* [WHAT THE TASK ASKS]:
Find every line in the records below that contains the word "https", and copy each such line.

* [DATA TO USE]:
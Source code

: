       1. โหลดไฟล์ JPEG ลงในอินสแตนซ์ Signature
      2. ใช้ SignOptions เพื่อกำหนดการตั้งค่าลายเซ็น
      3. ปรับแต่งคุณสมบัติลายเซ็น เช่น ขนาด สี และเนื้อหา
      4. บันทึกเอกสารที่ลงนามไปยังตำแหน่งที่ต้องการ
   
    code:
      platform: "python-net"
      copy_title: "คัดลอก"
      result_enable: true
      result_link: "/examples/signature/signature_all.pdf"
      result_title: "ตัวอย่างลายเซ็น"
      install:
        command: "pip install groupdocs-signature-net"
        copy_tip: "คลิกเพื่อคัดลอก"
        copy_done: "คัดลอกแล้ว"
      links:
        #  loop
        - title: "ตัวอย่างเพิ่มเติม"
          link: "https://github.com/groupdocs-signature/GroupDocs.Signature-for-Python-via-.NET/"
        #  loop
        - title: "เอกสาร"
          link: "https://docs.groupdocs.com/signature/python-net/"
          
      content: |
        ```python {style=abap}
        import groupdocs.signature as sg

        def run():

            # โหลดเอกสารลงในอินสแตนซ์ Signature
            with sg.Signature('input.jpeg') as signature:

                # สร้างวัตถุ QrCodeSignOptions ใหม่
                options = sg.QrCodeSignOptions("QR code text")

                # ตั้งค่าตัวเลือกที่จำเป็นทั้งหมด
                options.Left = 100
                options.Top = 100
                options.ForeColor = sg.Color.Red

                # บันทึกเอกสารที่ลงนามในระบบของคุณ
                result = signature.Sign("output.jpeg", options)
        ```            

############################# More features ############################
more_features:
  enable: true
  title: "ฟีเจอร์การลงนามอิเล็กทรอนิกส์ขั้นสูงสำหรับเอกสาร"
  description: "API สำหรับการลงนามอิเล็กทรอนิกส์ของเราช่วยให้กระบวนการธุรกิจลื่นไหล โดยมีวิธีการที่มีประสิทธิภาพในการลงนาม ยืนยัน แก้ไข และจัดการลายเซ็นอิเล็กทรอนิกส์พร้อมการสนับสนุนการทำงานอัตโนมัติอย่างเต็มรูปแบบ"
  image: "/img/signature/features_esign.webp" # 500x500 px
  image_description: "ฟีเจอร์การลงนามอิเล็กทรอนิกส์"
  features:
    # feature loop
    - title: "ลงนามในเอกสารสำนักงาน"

* [SOLVED PROBLEM]:
          link: "https://github.com/groupdocs-signature/GroupDocs.Signature-for-Python-via-.NET/"
          link: "https://docs.groupdocs.com/signature/python-net/"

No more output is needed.